Mass shootings in the past year like Sandy Hook, and the one at an Oregon high school on Tuesday, have led a few Iowa middle school teachers to take action, and invent a device that will protect their classrooms.

“The Sleeve” is a 12-gauge carbon steel case that fits around the door’s closer arm, securing the door from the inside. The Sleeve can withstand more than 550 foot-pounds of force, making it nearly impossible to open from the outside.

Teacher Daniel Nitzel got the idea from the school’s active shooter training.

“We were instructed to tie a belt or a cord around the closer arm.

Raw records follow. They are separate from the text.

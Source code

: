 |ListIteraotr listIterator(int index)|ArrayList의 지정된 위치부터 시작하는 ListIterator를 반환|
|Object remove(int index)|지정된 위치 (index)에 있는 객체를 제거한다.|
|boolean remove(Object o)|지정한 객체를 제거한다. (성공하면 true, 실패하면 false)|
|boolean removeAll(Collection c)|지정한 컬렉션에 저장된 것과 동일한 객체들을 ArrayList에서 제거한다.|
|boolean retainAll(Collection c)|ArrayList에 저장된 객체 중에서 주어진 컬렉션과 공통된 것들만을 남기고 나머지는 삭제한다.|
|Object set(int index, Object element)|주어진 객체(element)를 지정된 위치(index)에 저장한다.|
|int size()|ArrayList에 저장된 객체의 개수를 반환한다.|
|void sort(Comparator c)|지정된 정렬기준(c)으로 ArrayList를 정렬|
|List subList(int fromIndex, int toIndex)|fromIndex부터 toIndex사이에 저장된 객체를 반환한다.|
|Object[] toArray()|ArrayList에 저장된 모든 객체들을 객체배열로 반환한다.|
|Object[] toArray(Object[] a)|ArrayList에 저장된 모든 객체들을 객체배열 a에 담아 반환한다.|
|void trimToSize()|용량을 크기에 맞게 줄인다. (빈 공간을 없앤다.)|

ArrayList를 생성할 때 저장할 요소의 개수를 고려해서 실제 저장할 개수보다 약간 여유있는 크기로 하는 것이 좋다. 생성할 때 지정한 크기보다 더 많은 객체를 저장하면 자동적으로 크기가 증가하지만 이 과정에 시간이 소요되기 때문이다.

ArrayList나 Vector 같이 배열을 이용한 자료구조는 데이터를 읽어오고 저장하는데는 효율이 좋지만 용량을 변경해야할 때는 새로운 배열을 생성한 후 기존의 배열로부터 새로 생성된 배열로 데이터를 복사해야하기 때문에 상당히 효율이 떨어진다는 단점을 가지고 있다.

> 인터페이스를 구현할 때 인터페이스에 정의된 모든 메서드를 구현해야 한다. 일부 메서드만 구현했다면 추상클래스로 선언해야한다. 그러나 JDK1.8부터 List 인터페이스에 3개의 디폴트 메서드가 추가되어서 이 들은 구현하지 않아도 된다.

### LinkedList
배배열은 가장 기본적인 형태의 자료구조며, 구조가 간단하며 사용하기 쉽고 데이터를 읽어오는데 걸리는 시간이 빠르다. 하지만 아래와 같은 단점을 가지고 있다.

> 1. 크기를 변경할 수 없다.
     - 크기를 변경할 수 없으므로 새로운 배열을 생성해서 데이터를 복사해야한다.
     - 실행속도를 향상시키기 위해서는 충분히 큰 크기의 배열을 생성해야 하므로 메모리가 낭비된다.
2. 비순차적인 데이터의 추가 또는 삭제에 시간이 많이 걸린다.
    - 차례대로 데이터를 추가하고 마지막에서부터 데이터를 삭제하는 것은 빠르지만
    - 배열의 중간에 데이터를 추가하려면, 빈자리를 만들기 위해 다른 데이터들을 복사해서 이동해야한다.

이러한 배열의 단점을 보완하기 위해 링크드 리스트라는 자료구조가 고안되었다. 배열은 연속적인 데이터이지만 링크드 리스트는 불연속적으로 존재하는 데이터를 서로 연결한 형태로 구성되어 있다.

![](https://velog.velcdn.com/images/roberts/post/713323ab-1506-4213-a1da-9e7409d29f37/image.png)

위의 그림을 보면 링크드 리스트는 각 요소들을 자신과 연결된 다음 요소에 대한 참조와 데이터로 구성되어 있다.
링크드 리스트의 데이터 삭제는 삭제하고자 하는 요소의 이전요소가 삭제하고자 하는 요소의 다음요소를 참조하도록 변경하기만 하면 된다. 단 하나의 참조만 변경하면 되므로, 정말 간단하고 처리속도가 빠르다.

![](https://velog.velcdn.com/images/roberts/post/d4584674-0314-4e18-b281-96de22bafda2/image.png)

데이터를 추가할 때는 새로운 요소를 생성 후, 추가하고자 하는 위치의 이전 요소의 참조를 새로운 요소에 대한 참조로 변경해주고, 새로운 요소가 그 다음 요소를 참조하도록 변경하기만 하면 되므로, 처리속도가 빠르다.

It seemed like a logical way to secure a door without having to go into the hallway, [but] it took us a long time to get a cord, stand on a chair, and tie a knot, which could potentially be the most important tie of your life.” said Nitzel.

“I can tell you in our training, all five rooms that the teachers were trained in; the doors were breached, the cords were ripped, and the officer who was portraying the active shooter came in and killed all of us,” Nitzel said.

That’s when Nitzel and his colleagues formed the company, Fighting Chance Solutions, and began designing blueprints for The Sleeve. He said it’s been ten months in the making, but they finally have it ready and waiting for patent.

“We look at it as a cheap insurance policy. If you have someone out in the hallway, and you have an active situation, a dangerous situation unfolding and [don’t] want to go out into the hallway and lock your door, we want to provide you with a way to close that door,” said Nitzel.

The Sleeve is lightweight and compact, so it can be quickly applied and removed from the door’s opening mechanism in case of an emergency. It also allows the teachers to keep the door closed without having to enter the hallway to lock it from the outside, keeping them safe from harm.

“I think it’s a great product. It’s going to buy kids and teachers time for shootings,” said Muscatine Police Chief Brett Talkington. “These shooters [are] going to be pulling on the door. If they can’t get in, they’re going to move on.”

The Sleeve still awaits patent, but a local community college is fitting buildings across campus with the device.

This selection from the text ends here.